Machine Vision-Based Assessment of Fall Color Changes and its Relationship with Leaf Nitrogen Concentration
Achyut Paudel, Jostan Brown, Priyanka Upadhyaya, Atif Bilal Asad,, Safal Kshetri, Joseph R. Davidson, Cindy Grimm, Ashley Thompson, Bernardita, Sallato, Matthew D. Whiting, Manoj Karkee

TL;DR
This study develops a machine vision system to quantify leaf color change in apple trees and correlates it with leaf nitrogen levels, enabling non-invasive nitrogen status assessment during fall.
Contribution
It introduces a novel gradient boosting method for estimating leaf yellowness index from 3D imagery, improving accuracy and efficiency over traditional K-means clustering.
Findings
Gradient boosting achieved R^2 of 0.72 in estimating yellowness index.

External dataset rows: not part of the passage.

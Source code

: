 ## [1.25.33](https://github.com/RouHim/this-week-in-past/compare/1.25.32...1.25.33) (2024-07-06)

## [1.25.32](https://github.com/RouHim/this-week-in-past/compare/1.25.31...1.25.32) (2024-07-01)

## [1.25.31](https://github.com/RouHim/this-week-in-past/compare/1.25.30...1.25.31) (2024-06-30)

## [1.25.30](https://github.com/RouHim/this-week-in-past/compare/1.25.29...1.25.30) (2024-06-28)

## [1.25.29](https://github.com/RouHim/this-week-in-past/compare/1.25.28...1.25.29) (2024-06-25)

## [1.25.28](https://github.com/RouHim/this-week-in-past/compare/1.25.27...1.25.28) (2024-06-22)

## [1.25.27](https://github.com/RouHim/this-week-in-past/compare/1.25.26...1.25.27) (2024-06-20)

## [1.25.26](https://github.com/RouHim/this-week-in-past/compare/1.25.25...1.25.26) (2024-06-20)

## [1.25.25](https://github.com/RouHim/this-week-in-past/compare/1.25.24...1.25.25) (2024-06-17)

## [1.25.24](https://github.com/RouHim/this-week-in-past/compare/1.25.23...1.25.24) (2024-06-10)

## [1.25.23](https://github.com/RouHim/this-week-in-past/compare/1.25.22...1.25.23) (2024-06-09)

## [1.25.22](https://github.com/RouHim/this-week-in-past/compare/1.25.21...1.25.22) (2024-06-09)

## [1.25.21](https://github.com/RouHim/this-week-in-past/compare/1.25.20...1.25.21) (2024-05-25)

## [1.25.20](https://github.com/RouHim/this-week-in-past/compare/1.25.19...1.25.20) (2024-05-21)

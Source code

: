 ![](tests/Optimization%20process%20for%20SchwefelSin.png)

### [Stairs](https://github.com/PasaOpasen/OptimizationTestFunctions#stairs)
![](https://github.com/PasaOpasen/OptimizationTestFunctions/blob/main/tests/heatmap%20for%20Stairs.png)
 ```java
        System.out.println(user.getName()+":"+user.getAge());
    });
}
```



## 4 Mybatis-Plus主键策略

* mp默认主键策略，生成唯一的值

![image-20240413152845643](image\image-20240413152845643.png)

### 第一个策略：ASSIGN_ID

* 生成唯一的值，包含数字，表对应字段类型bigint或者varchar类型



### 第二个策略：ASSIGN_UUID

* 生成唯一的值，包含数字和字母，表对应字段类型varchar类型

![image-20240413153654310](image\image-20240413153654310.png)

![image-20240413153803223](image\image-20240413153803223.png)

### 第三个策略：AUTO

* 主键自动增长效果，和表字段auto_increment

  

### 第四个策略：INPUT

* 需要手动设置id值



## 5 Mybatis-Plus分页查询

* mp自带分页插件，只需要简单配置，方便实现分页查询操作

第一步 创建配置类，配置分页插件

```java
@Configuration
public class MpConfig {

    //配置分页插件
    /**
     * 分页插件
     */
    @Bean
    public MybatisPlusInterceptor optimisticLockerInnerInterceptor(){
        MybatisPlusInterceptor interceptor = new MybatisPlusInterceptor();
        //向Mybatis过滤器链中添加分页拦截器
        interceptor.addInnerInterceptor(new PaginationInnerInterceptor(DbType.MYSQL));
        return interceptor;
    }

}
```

Lower nitrogen trees showed earlier color transition from green to yellow.
The system effectively captures seasonal leaf color changes related to nitrogen status.
Abstract
Apple(\textit{Malus domestica} Borkh.) trees are deciduous, shedding leaves each year. This process is preceded by a gradual change in leaf color from green to yellow as chlorophyll is degraded prior to abscission. The initiation and rate of this color change are affected by many factors including leaf nitrogen (N) concentration. We predict that leaf color during this transition may be indicative of the nitrogen status of apple trees. This study assesses a machine vision-based system for quantifying the change in leaf color and its correlation with leaf nitrogen content. An image dataset was collected in color and 3D over five weeks in the fall of 2021 and 2023 at a commercial orchard using a ground vehicle-based stereovision sensor. Trees in the foreground were segmented from the point cloud using color and depth thresholding methods. Then, to estimate the proportion of yellow leaves…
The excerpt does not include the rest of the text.